人生のお悩みや終活のご相談をはじめ遺言・相続・葬儀・埋葬のお悩みに「三つのそうだん」でお応えします。
話題のビジネス書「キーエンス解剖」を読みました。
当たり前とされていることを「やりきる力」が優れている会社、という紹介をされていて、本の内容から確かにその通りと感じました。
特に読んでいてなるほど、と唸ったのは人事評価についてです。
多くの職場でどういう形であれ人事の評価が行われます。
そこで高評価を受けるのは結局の所、目立つ結果を残した人ではないでしょうか。
いわゆる総務や財務のバックオフィスと言われる内部事務は日々同じような業務内容ばかりで、基本的にミス無く行われることが前提です。
また、業務自体でお金を生んでいるわけではありません。
しかし、こうしたバックオフィスがないと、お金を稼ぐ部門も安心して活動することが出来ません。

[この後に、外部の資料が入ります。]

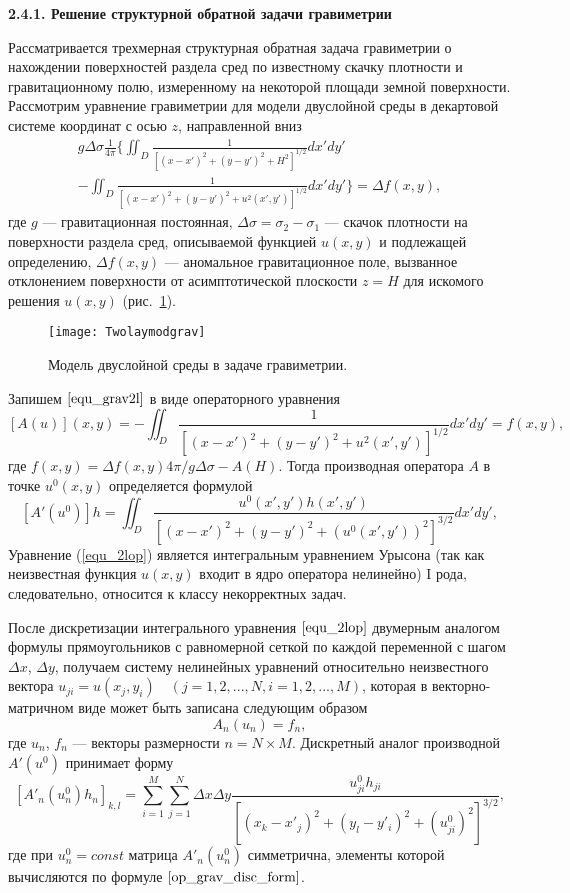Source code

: {\bfseries 2.4.1. Решение структурной обратной задачи гравиметрии} 

Рассматривается трехмерная структурная обратная задача гравиметрии о нахождении поверхностей раздела сред по известному скачку плотности и гравитационному полю, измеренному на некоторой площади земной поверхности.
Рассмотрим уравнение гравиметрии для модели двуслойной среды в декартовой системе координат с осью $z$, направленной вниз 
\begin{equation}\label{equ_grav2l}
\begin{aligned}
g\Delta\sigma\frac{1}{4\pi} \bigg\{ \iint_{D} \frac{1}{[(x-x')^2+(y-y')^2+H^2]^{1/2}}dx'dy' \\
- 
\iint_{D} \frac{1}{[(x-x')^2+(y-y')^2+u^2(x',y')]^{1/2}}dx'dy'\bigg\}=\Delta f(x,y),
\end{aligned} 
\end{equation}
где $g$ --- гравитационная постоянная, $\Delta\sigma=\sigma_2-\sigma_1$ --- скачок плотности на поверхности раздела сред, описываемой функцией $u(x,y)$ и подлежащей определению, $\Delta f(x,y)$ --- аномальное гравитационное поле, вызванное отклонением поверхности от асимптотической плоскости $z=H$ для искомого решения $u(x,y)$ (рис.~\ref{fig:twolayergrav}). 
\begin{figure}[H]
	\centering
	\texttt{[image: Twolaymodgrav]}
	\caption{Модель двуслойной среды в задаче гравиметрии.}
	\label{fig:twolayergrav}
	\end{figure}
Запишем $\eqref{equ_grav2l}$ в виде операторного уравнения
\begin{equation}\label{equ_2lop}
	[A(u)](x,y)=-\iint_{D} \frac{1}{[(x-x')^2+(y-y')^2+u^2(x',y')]^{1/2}}dx'dy'=f(x,y),
\end{equation}
где $f(x,y)=\Delta f(x,y) 4\pi/g\Delta\sigma - A(H)$. Тогда производная оператора $A$ в точке $u^0(x,y)$ определяется формулой
$$ [A'(u^0)]h=\iint_{D} \frac{u^0(x',y')h(x',y')}{[(x-x')^2+(y-y')^2+(u^0(x',y'))^2]^{3/2}}dx'dy', $$
Уравнение (\ref{equ_2lop}) является интегральным уравнением Урысона (так как неизвестная функция $u(x,y)$ входит в ядро оператора нелинейно) I рода, следовательно, относится к классу некорректных задач.
	
После дискретизации интегрального уравнения $\eqref{equ_2lop}$ двумерным аналогом формулы прямоугольников с равномерной сеткой по каждой переменной с шагом $\Delta x$, $\Delta y$, получаем систему нелинейных уравнений относительно неизвестного вектора $u_{ji}=u(x_j,y_i)\quad (j=1,2,...,N, i=1,2,...,M)$, которая в векторно-матричном виде может быть записана следующим образом
\begin{equation}\label{equ_snle}
	A_n(u_n)=f_n,
\end{equation}
где $u_n$, $f_n$ --- векторы размерности $n=N\times M$. Дискретный аналог производной $A'(u^0)$ принимает форму
\begin{equation}\label{op_grav_disc_form}
	[A'_n(u_n^0)h_n]_{k,l}=\sum\limits_{i=1}^{M}\sum\limits_{j=1}^{N}
	\Delta x\Delta y\frac{u^0_{ji}h_{ji}}{[(x_k-x'_j)^2+(y_l-y'_i)^2+(u^0_{ji})^2]^{3/2}},
\end{equation}
где при $u_{n}^{0}=const$ матрица $A'_n(u_n^0)$ симметрична, элементы которой вычисляются по формуле $\eqref{op_grav_disc_form}$.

キーエンスではどの部門であっても、決められたアクション、例えば一日に電話を何件かける、といった努力すれば出来ることが評価基準とされ業績の一つとして反映されます。
それに加えて業務成績がプラスされて反映されます。
努力すれば出来るアクションの目標をやりきれば、業績としても一定レベルの結果が出ているはず、と考えているわけです。

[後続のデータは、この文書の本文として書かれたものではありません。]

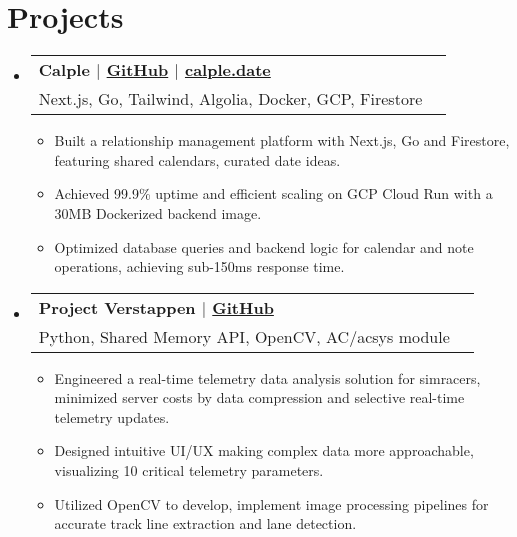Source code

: \documentclass[letterpaper,11pt]{article}
\makeatletter
\newcommand{\resumeItem}[1]{
  \item{
    {#1}
  }
}
\newcommand{\resumeSubheading}[4]{
    \item
    \begin{tabular*}{0.985\textwidth}[t]{l@{\extracolsep{\fill}}r@{\hspace{-0.1in}}}
        {\textbf{#1}} & {#2} \\
        #3 &  #4 \\
    \end{tabular*}\vspace{-5pt}
}
\newcommand{\resumeSubHeadingListStart}{\begin{itemize}[leftmargin=0.00in, rightmargin=-0.2in, label={}]\vspace{3pt}}
\newcommand{\resumeSubHeadingListEnd}{\end{itemize}\vspace{-15pt}}
\newcommand{\resumeItemListStart}{\vspace{3pt}\begin{itemize}[leftmargin=0.15in, rightmargin=0.15in]}
\newcommand{\resumeItemListEnd}{\end{itemize}\vspace{-5pt}}
\makeatother
\begin{document}

\section{Projects}

\resumeSubHeadingListStart
\resumeSubheading
{\textbf{Calple} \textnormal{$|$ \href{https://github.com/juhun32/calple}{GitHub} $|$ \href{https://www.calple.date}{calple.date}}} {}
{{Next.js, Go, Tailwind, Algolia, Docker, GCP, Firestore}}{}
\resumeItemListStart
\resumeItem{Built a relationship management platform with Next.js, Go and Firestore, featuring shared calendars, curated date ideas.}
\resumeItem{Achieved 99.9\% uptime and efficient scaling on GCP Cloud Run with a 30MB Dockerized backend image.}
\resumeItem{Optimized database queries and backend logic for calendar and note operations, achieving sub-150ms response time.}
\resumeItemListEnd
\resumeSubHeadingListEnd

\resumeSubHeadingListStart
\resumeSubheading
{\textbf{Project Verstappen} \textnormal{$|$ \href{https://github.com/juhun32/project-verstappen}{GitHub}}} {}
{{Python, Shared Memory API, OpenCV, AC/acsys module}}{}
\resumeItemListStart
\resumeItem{Engineered a real-time telemetry data analysis solution for simracers, minimized server costs by data compression and selective real-time telemetry updates.}
\resumeItem{Designed intuitive UI/UX making complex data more approachable, visualizing 10 critical telemetry parameters.}
\resumeItem{Utilized OpenCV to develop, implement image processing pipelines for accurate track line extraction and lane detection.}
\resumeItemListEnd
\resumeSubHeadingListEnd

\end{document}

本の中では、4番バッターはいらない、アベレージヒッターを揃える、という表現をされていました。
特別な成績を出す必要は無い。誰がやっても同じように一定の成果が出せる、ということを重視されている言葉だと思います。
誰もが出来る内容のアクションの目標を定める、ということ自体はどの会社でも行っていることかと思います。
しかし、そのアクションを取ることによって、これだけの結果が概ね出るはず、というところを精緻に詰められている会社がほとんどないと思います。
私の勤務時代の仕事もいわゆるバックオフィス系で、評価の時期になると所属長が「人事から評価を言われているから、とりあえず数値目標を作っておこうか」と話して何となく作っていました。
ただ、その数値目標を達成すると、会社の業績の何に貢献できるのか、私も所属長も定義づけが出来ていませんでした。
NewsPicksで人事に関するコンテンツで、人事業界では有名な安田雅彦さんが「評価でダメなのはサプライズ評価が起きた時」と話されていました。
被評価者も評価者も、1on1で面談をして、互いの合意も取れて、例えばA評価となったとしたら、その上の上司が評価したり人事部が評価してBになったりSになったりすると、本人も周りも納得できなくなる、ということです。
「評価なんてどうせ上が好みで適当にやっている」と思われてしまったら、もう適切な評価は行われません。
評価がなぜ大事なのかと言えば、会社と働く人の信用信頼関係によるものだからです。
適切に行われていれば会社に対して信用が生まれます。
適切でなければ、会社が自分をしっかりと見ていないと感じ、会社を信用しません。
今の日本で果たして信用を置いてもらえる会社がどれだけあるのでしょうか。